Sometimes you need to find characters that are not part of a character class that can be easily defined. For example, if you want to find any character other than the number, then you need to use the opposite justification:

Example:\s+ matches A string that does not contain whitespace characters.

<a[^>]+> matches A string that starts with a in angle brackets.

Back to reference

A back reference is used to repeat the search for text that precedes a grouping match. For example,\1 represents the text for grouping 1 matches. Hard to understand? Take a look at the example:

\b (\w+) \b\s+\1\b can be used to match duplicate words, like go go, or kitty Kitty. This expression is first More than one letter or number between the beginning and end of the word (\b (\w+) \b), the word is captured in a group numbered 1, followed by \s+), and finally \1).

You can also specify the group name of the sub-expression yourself . To specify a group name for a subexpression, use this syntax: (? <word>\w+) (or replace the angle brackets with ' also:(? ') Word ' \w+) so that the \w+ group name is specified as Word. To reverse reference this packet capture, you can use \k<word>, so the previous example can be written like this:\b (? <word>\w+) \b\s+\k<word>\b.

There are many syntax for specific uses when using parentheses.

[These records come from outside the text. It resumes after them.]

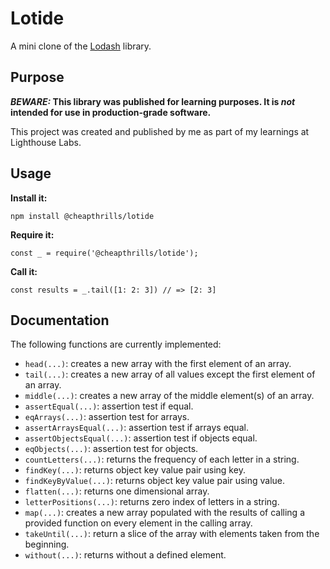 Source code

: # Lotide

A mini clone of the [Lodash](https://lodash.com) library.

## Purpose

**_BEWARE:_ This library was published for learning purposes. It is _not_ intended for use in production-grade software.**

This project was created and published by me as part of my learnings at Lighthouse Labs. 

## Usage

**Install it:**

`npm install @cheapthrills/lotide`

**Require it:**

`const _ = require('@cheapthrills/lotide');`

**Call it:**

`const results = _.tail([1: 2: 3]) // => [2: 3]`

## Documentation

The following functions are currently implemented:

*  `head(...)`: creates a new array with the first element of an array.
*  `tail(...)`: creates a new array of all values except the first element of an array.
*  `middle(...)`: creates a new array of the middle element(s) of an array.
*  `assertEqual(...)`: assertion test if equal.
*  `eqArrays(...)`: assertion test for arrays.
*  `assertArraysEqual(...)`: assertion test if arrays equal.
*  `assertObjectsEqual(...)`: assertion test if objects equal.
*  `eqObjects(...)`: assertion test for objects.
*  `countLetters(...)`: returns the frequency of each letter in a string.
*  `findKey(...)`: returns object key value pair using key.
*  `findKeyByValue(...)`: returns object key value pair using value.
*  `flatten(...)`: returns one dimensional array.
*  `letterPositions(...)`: returns zero index of letters in a string.
*  `map(...)`: creates a new array populated with the results of calling a provided function on every element in the calling array.
*  `takeUntil(...)`: return a slice of the array with elements taken from the beginning.
*  `without(...)`: returns without a defined element. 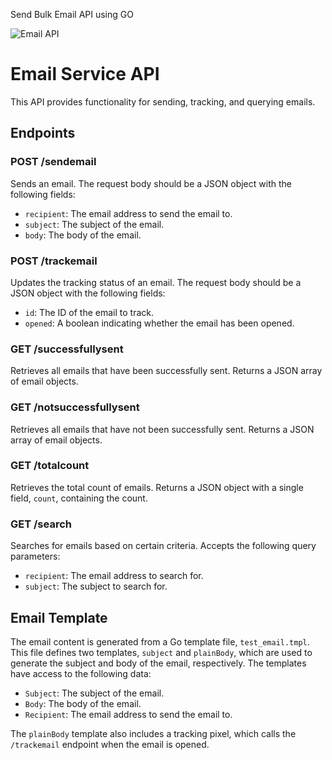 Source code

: Send Bulk Email API using GO 

![Email API](https://github.com/mayura-andrew/send-bulk-email-client-api/assets/48531182/243b444d-9284-4008-be17-f678fe602c75)


# Email Service API

This API provides functionality for sending, tracking, and querying emails.

## Endpoints

### POST /sendemail

Sends an email. The request body should be a JSON object with the following fields:

- `recipient`: The email address to send the email to.
- `subject`: The subject of the email.
- `body`: The body of the email.

### POST /trackemail

Updates the tracking status of an email. The request body should be a JSON object with the following fields:

- `id`: The ID of the email to track.
- `opened`: A boolean indicating whether the email has been opened.

### GET /successfullysent

Retrieves all emails that have been successfully sent. Returns a JSON array of email objects.

### GET /notsuccessfullysent

Retrieves all emails that have not been successfully sent. Returns a JSON array of email objects.

### GET /totalcount

Retrieves the total count of emails. Returns a JSON object with a single field, `count`, containing the count.

### GET /search

Searches for emails based on certain criteria. Accepts the following query parameters:

- `recipient`: The email address to search for.
- `subject`: The subject to search for.

## Email Template

The email content is generated from a Go template file, `test_email.tmpl`. This file defines two templates, `subject` and `plainBody`, which are used to generate the subject and body of the email, respectively. The templates have access to the following data:

- `Subject`: The subject of the email.
- `Body`: The body of the email.
- `Recipient`: The email address to send the email to.

The `plainBody` template also includes a tracking pixel, which calls the `/trackemail` endpoint when the email is opened.
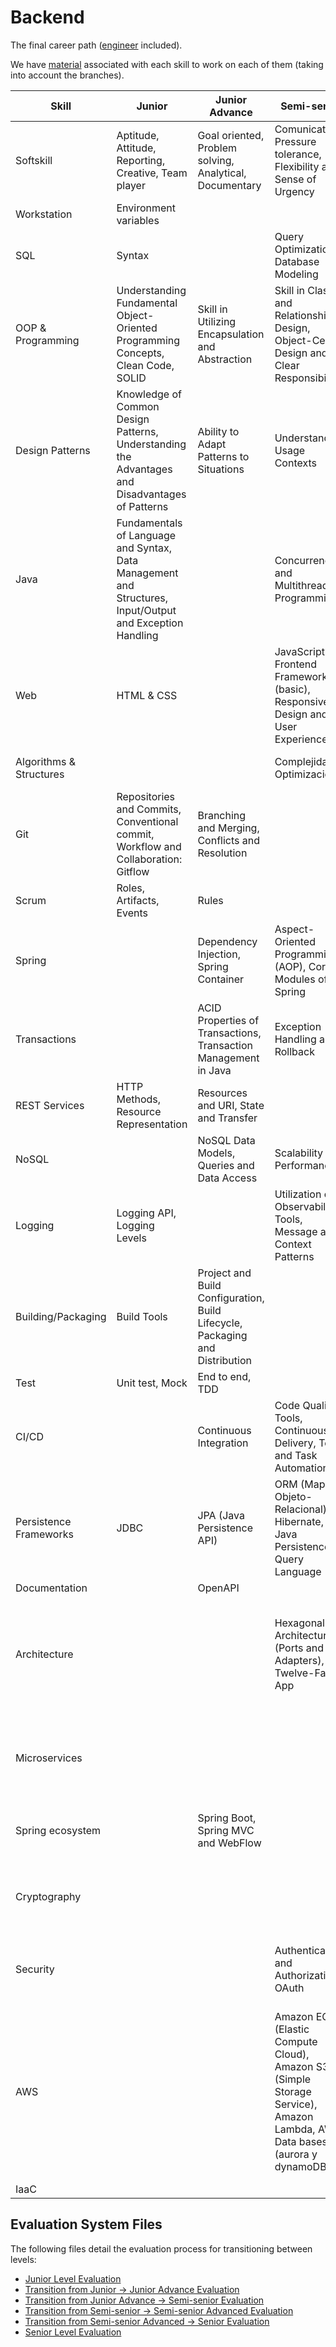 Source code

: # Backend

The final career path ([engineer](./engineer-competency-matrix.md) included).

We have [material](../training_paths/engineer_material.md) associated with each skill to work on each of them (taking into account the branches).


| Skill                   | Junior                                                                                                   | Junior Advance                                                               | Semi-senior                                                                                                               | Semi-senior advanced                                        | Senior                                                                                                                                                               |
| ----------------------- | -------------------------------------------------------------------------------------------------------- | ---------------------------------------------------------------------------- | ------------------------------------------------------------------------------------------------------------------------- | ----------------------------------------------------------- | -------------------------------------------------------------------------------------------------------------------------------------------------------------------- |
| Softskill               | Aptitude, Attitude, Reporting, Creative, Team player                                                     | Goal oriented, Problem solving, Analytical, Documentary                      | Comunication, Pressure tolerance, Flexibility and Sense of Urgency                                                        | Autonomy, Negotiation                                       | Responsibility, Conflict resolution, Coaching                                                                                                                        |
| Workstation             | Environment variables                                                                                    |                                                                              |                                                                                                                           |                                                             |                                                                                                                                                                      |
| SQL                     | Syntax                                                                                                   |                                                                              | Query Optimization, Database Modeling                                                                                     |                                                             |                                                                                                                                                                      |
| OOP & Programming       | Understanding Fundamental Object-Oriented Programming Concepts, Clean Code, SOLID                        | Skill in Utilizing Encapsulation and Abstraction                             | Skill in Class and Relationship Design, Object-Centric Design and Clear Responsibilities                                  |                                                             |                                                                                                                                                                      |
| Design Patterns         | Knowledge of Common Design Patterns, Understanding the Advantages and Disadvantages of Patterns          | Ability to Adapt Patterns to Situations                                      | Understanding Usage Contexts                                                                                              |                                                             |                                                                                                                                                                      |
| Java                    | Fundamentals of Language and Syntax, Data Management and Structures, Input/Output and Exception Handling |                                                                              | Concurrency and Multithreading Programming                                                                                |                                                             |                                                                                                                                                                      |
| Web                     | HTML & CSS                                                                                               |                                                                              | JavaScript and Frontend Frameworks (basic), Responsive Design and User Experience                                         |                                                             |                                                                                                                                                                      |
| Algorithms & Structures |                                                                                                          |                                                                              | Complejidad y Optimización:                                                                                               | Fundamental Data Structures                                 |                                                                                                                                                                      |
| Git                     | Repositories and Commits, Conventional commit, Workflow and Collaboration: Gitflow                       | Branching and Merging, Conflicts and Resolution                              |                                                                                                                           |                                                             |                                                                                                                                                                      |
| Scrum                   | Roles, Artifacts, Events                                                                                 | Rules                                                                        |                                                                                                                           |                                                             | Critical Understanding of Scrum                                                                                                                                      |
| Spring                  |                                                                                                          | Dependency Injection, Spring Container                                       | Aspect-Oriented Programming (AOP), Core Modules of Spring                                                                 |                                                             |                                                                                                                                                                      |
| Transactions            |                                                                                                          | ACID Properties of Transactions, Transaction Management in Java              | Exception Handling and Rollback                                                                                           | Isolation Levels of Transactions                            |                                                                                                                                                                      |
| REST Services           | HTTP Methods, Resource Representation                                                                    | Resources and URI, State and Transfer                                        |                                                                                                                           |                                                             | HTTP Architecture                                                                                                                                                    |
| NoSQL                   |                                                                                                          | NoSQL Data Models, Queries and Data Access                                   | Scalability and Performance                                                                                               | Consistency and Transactions                                |                                                                                                                                                                      |
| Logging                 | Logging API, Logging Levels                                                                              |                                                                              | Utilization of Observability Tools, Message and Context Patterns                                                          |                                                             |                                                                                                                                                                      |
| Building/Packaging      | Build Tools                                                                                              | Project and Build Configuration, Build Lifecycle, Packaging and Distribution |                                                                                                                           |                                                             |                                                                                                                                                                      |
| Test                    | Unit test, Mock                                                                                          | End to end, TDD                                                              |                                                                                                                           |                                                             |                                                                                                                                                                      |
| CI/CD                   |                                                                                                          | Continuous Integration                                                       | Code Quality Tools, Continuous Delivery, Test and Task Automation                                                         | Detailed Lifecycle, Workflows and pipelines                 |                                                                                                                                                                      |
| Persistence Frameworks  | JDBC                                                                                                     | JPA (Java Persistence API)                                                   | ORM (Mapeo Objeto-Relacional), Hibernate, Java Persistence Query Language                                                 |                                                             |                                                                                                                                                                      |
| Documentation           |                                                                                                          | OpenAPI                                                                      |                                                                                                                           |                                                             |                                                                                                                                                                      |
| Architecture            |                                                                                                          |                                                                              | Hexagonal Architecture (Ports and Adapters), Twelve-Factor App                                                            | Event-Driven Architecture, Event Sourcing (Event Storage)   | Usage of Architectures, Reactive Programming, CQRS (Command Query Responsibility Segregation)                                                                        |
| Microservices           |                                                                                                          |                                                                              |                                                                                                                           | Microservices Architecture, Scalability and Fault Tolerance | Decomposition and Clear Responsibilities, Data Management and Communication                                                                                          |
| Spring ecosystem        |                                                                                                          | Spring Boot, Spring MVC and WebFlow                                          |                                                                                                                           | Spring Data, Spring Cloud                                   | Spring Security, Spring Batch, Spring Integration                                                                                                                    |
| Cryptography            |                                                                                                          |                                                                              |                                                                                                                           | Key Management                                              | Encryption and Decryption, Cryptographic Algorithms, Authentication and Integrity                                                                                    |
| Security                |                                                                                                          |                                                                              | Authentication and Authorization, OAuth                                                                                   | Web Threat Protection, Management of Sessions and Tokens    | Use of Tools and Protocols, Certificates                                                                                                                             |
| AWS                     |                                                                                                          |                                                                              | Amazon EC2 (Elastic Compute Cloud), Amazon S3 (Simple Storage Service), Amazon Lambda, AWS Data bases (aurora y dynamoDB) |                                                             | Amazon SNS (Simple Notification Service), Amazon SQS (Simple Queue Service), Networking en AWS (VPCs..), Other products like IAM, AWS.<br>Fargate, EventBridge, etc. |
| IaaC                    |                                                                                                          |                                                                              |                                                                                                                           |                                                             | CDK, Terraform                                                                                                                                                       |


## Evaluation System Files

The following files detail the evaluation process for transitioning between levels:

- [Junior Level Evaluation](./developer%20competency%20evaluation%20system/junior_level.md)
- [Transition from Junior → Junior Advance Evaluation](./developer%20competency%20evaluation%20system/junior_to_junior_advance_level.md)
- [Transition from Junior Advance → Semi-senior Evaluation](./developer%20competency%20evaluation%20system/junior_advance_to_semi_senior_level.md)
- [Transition from Semi-senior → Semi-senior Advanced Evaluation](./developer%20competency%20evaluation%20system/semi_senior_to_semi_senior_advanced_level.md)
- [Transition from Semi-senior Advanced → Senior Evaluation](./developer%20competency%20evaluation%20system/semi_senior_advanced_to_senior_level.md)
- [Senior Level Evaluation](./developer%20competency%20evaluation%20system/senior_level.md)
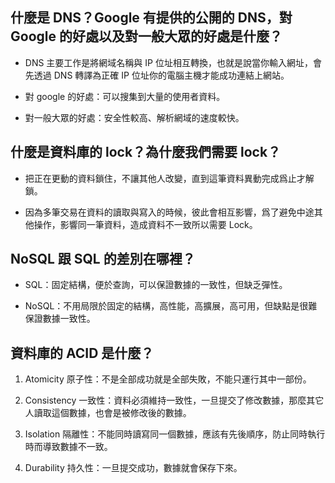 ## 什麼是 DNS？Google 有提供的公開的 DNS，對 Google 的好處以及對一般大眾的好處是什麼？

- DNS 主要工作是將網域名稱與 IP 位址相互轉換，也就是說當你輸入網址，會先透過 DNS 轉譯為正確 IP 位址你的電腦主機才能成功連結上網站。

- 對 google 的好處：可以搜集到大量的使用者資料。

- 對一般大眾的好處：安全性較高、解析網域的速度較快。

## 什麼是資料庫的 lock？為什麼我們需要 lock？

- 把正在更動的資料鎖住，不讓其他人改變，直到這筆資料異動完成爲止才解鎖。

- 因為多筆交易在資料的讀取與寫入的時候，彼此會相互影響，爲了避免中途其他操作，影響同一筆資料，造成資料不一致所以需要 Lock。

## NoSQL 跟 SQL 的差別在哪裡？

- SQL：固定結構，便於查詢，可以保證數據的一致性，但缺乏彈性。

- NoSQL：不用局限於固定的結構，高性能，高擴展，高可用，但缺點是很難保證數據一致性。

## 資料庫的 ACID 是什麼？

1. Atomicity 原子性：不是全部成功就是全部失敗，不能只運行其中一部份。

2. Consistency 一致性：資料必須維持一致性，一旦提交了修改數據，那麼其它人讀取這個數據，也會是被修改後的數據。

3. Isolation 隔離性：不能同時讀寫同一個數據，應該有先後順序，防止同時執行時而導致數據不一致。

4. Durability 持久性：一旦提交成功，數據就會保存下來。
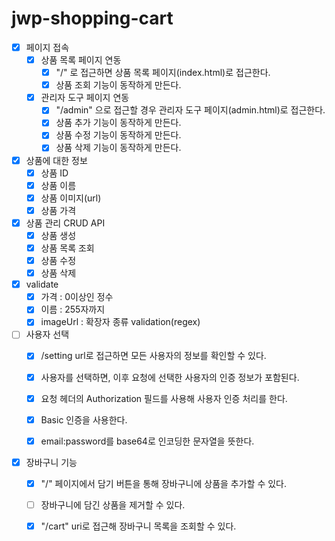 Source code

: # jwp-shopping-cart

- [x] 페이지 접속
    - [x] 상품 목록 페이지 연동
        - [x] "/" 로 접근하면 상품 목록 페이지(index.html)로 접근한다.
        - [x] 상품 조회 기능이 동작하게 만든다.
    - [x] 관리자 도구 페이지 연동
        - [x] "/admin" 으로 접근할 경우 관리자 도구 페이지(admin.html)로 접근한다.
        - [x] 상품 추가 기능이 동작하게 만든다.
        - [x] 상품 수정 기능이 동작하게 만든다.
        - [x] 상품 삭제 기능이 동작하게 만든다.

- [x] 상품에 대한 정보
    - [x] 상품 ID
    - [x] 상품 이름
    - [x] 상품 이미지(url)
    - [x] 상품 가격

- [x] 상품 관리 CRUD API
    - [x] 상품 생성
    - [x] 상품 목록 조회
    - [x] 상품 수정
    - [x] 상품 삭제

- [x] validate
    - [x] 가격 : 0이상인 정수
    - [x] 이름 : 255자까지
    - [x] imageUrl : 확장자 종류 validation(regex)

- [ ] 사용자 선택
  - [x] /setting url로 접근하면 모든 사용자의 정보를 확인할 수 있다.
  - [x] 사용자를 선택하면, 이후 요청에 선택한 사용자의 인증 정보가 포함된다.
  
  - [x] 요청 헤더의 Authorization 필드를 사용해 사용자 인증 처리를 한다.
  - [x] Basic 인증을 사용한다.
  - [x] email:password를 base64로 인코딩한 문자열을 뜻한다.

- [x] 장바구니 기능
  - [x] "/" 페이지에서 담기 버튼을 통해 장바구니에 상품을 추가할 수 있다.
  - [ ] 장바구니에 담긴 상품을 제거할 수 있다.
  - [x] "/cart" uri로 접근해 장바구니 목록을 조회할 수 있다.

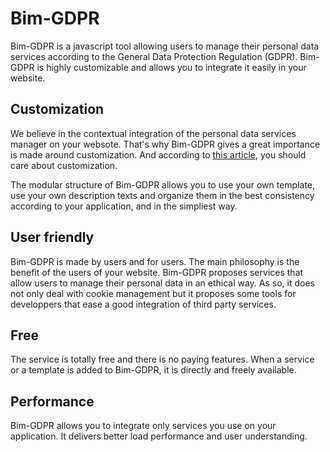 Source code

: # Bim-GDPR

Bim-GDPR is a javascript tool allowing users to manage their personal data services according to the General Data Protection Regulation (GDPR). Bim-GDPR is highly customizable and allows you to integrate it easily in your website.

## Customization
We believe in the contextual integration of the personal data services manager on your websote. That's why Bim-GDPR gives a great importance is made around customization. And according to [this article](./general/about.md), you should care about customization.

The modular structure of Bim-GDPR allows you to use your own template, use your own description texts and organize them in the best consistency according to your application, and in the simpliest way.


## User friendly
Bim-GDPR is made by users and for users. The main philosophy is the benefit of the users of your website. Bim-GDPR proposes services that allow users to manage their personal data in an ethical way. As so, it does not only deal with cookie management but it proposes some tools for developpers that ease a good integration of third party services.


## Free
The service is totally free and there is no paying features. When a service or a template is added to Bim-GDPR, it is directly and freely available.

## Performance
Bim-GDPR allows you to integrate only services you use on your application. It delivers better load performance and user understanding.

Some of the most common ones are listed below:

Comments

Another use of parentheses is to include comments through the syntax (? #comment). For example:2[0-4]\d (? #200 -249) |25[0-5] (? #250-255) |[ 01]?\d\d? (? #0-199).

To include comments, it is best to enable the "ignore whitespace in mode" option so that you can add spaces, Tab, and line breaks when you write an expression, which are ignored when you actually use them. When this option is enabled, all text that ends at the end of the # will be ignored as comments. For example, we can write a previous expression like this:

      (? <=    # assert the prefix of the text to match      < (\w+) > # Find the letters or numbers enclosed in angle brackets (i.e. the html/xml tags)      )       # prefix end      . *      match any text      (? =     # assertion to match the suffix of the text      <\/\1>  # Find the contents of the angle brackets: preceded by a "/", followed by a previously captured label      )       # suffix End

On the regular expression

Contact Us

The content source of this page is from Internet, which doesn't represent Alibaba Cloud's opinion; products and services mentioned on that page don't have any relationship with Alibaba Cloud. If the content of the page makes you feel confusing, please write us an email, we will handle the problem within 5 days after receiving your email.

If you find any instances of plagiarism from the community, please send an email to: info-contact@alibabacloud.com and provide relevant evidence. A staff member will contact you within 5 working days.

A Free Trial That Lets You Build Big!

Start building with 50+ products and up to 12 months usage for Elastic Compute Service

  • Sales Support

    1 on 1 presale consultation

  • After-Sales Support

    24/7 Technical Support 6 Free Tickets per Quarter Faster Response

  • Alibaba Cloud offers highly flexible support services tailored to meet your exact needs.